• [Your task]: A faithful copy is required: transcribe each line below exactly, minus the pictures.
(Available data Opens)
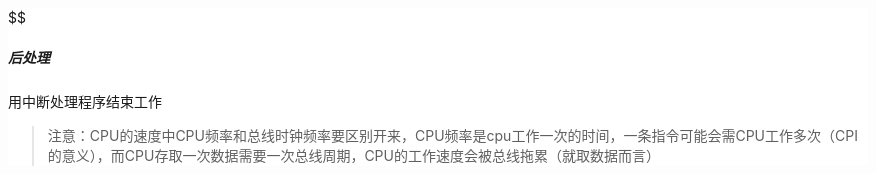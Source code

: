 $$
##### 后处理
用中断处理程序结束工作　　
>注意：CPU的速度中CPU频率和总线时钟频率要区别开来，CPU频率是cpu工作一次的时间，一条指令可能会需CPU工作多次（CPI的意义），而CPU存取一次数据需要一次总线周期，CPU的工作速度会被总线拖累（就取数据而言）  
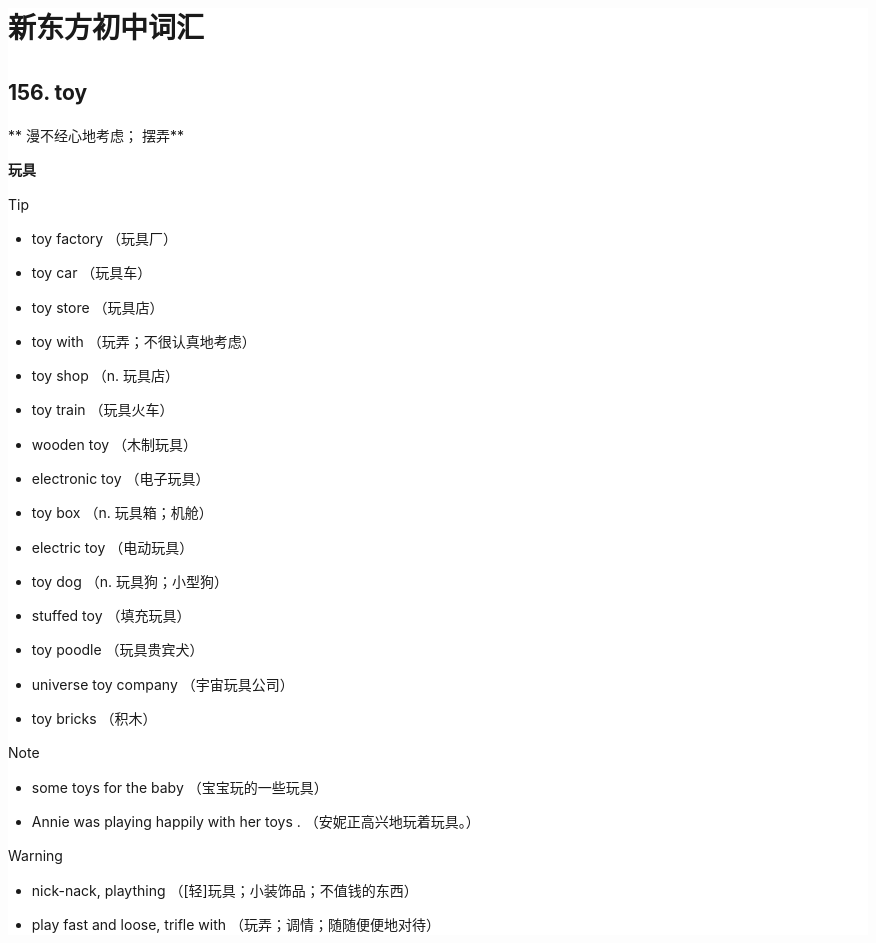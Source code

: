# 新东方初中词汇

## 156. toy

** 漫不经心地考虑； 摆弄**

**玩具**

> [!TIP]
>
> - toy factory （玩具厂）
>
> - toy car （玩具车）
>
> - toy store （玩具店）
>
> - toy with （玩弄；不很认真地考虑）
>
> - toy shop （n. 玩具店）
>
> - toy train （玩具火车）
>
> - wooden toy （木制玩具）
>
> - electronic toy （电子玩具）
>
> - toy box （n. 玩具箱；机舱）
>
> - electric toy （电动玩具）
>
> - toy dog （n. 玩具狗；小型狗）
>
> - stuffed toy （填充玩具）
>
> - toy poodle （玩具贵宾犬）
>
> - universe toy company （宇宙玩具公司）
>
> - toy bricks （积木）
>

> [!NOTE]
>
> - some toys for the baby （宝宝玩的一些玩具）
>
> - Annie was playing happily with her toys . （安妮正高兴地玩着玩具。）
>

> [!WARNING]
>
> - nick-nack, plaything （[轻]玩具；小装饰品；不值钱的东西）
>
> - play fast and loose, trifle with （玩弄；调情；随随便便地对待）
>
(Available data Closes)
• [Exercise output]:
Source code

: $$
##### 后处理
用中断处理程序结束工作　　
>注意：CPU的速度中CPU频率和总线时钟频率要区别开来，CPU频率是cpu工作一次的时间，一条指令可能会需CPU工作多次（CPI的意义），而CPU存取一次数据需要一次总线周期，CPU的工作速度会被总线拖累（就取数据而言）  
Source code

:# 新东方初中词汇

## 156. toy

** 漫不经心地考虑； 摆弄**

**玩具**

> [!TIP]
>
> - toy factory （玩具厂）
>
> - toy car （玩具车）
>
> - toy store （玩具店）
>
> - toy with （玩弄；不很认真地考虑）
>
> - toy shop （n. 玩具店）
>
> - toy train （玩具火车）
>
> - wooden toy （木制玩具）
>
> - electronic toy （电子玩具）
>
> - toy box （n. 玩具箱；机舱）
>
> - electric toy （电动玩具）
>
> - toy dog （n. 玩具狗；小型狗）
>
> - stuffed toy （填充玩具）
>
> - toy poodle （玩具贵宾犬）
>
> - universe toy company （宇宙玩具公司）
>
> - toy bricks （积木）
>

> [!NOTE]
>
> - some toys for the baby （宝宝玩的一些玩具）
>
> - Annie was playing happily with her toys . （安妮正高兴地玩着玩具。）
>

> [!WARNING]
>
> - nick-nack, plaything （[轻]玩具；小装饰品；不值钱的东西）
>
> - play fast and loose, trifle with （玩弄；调情；随随便便地对待）
>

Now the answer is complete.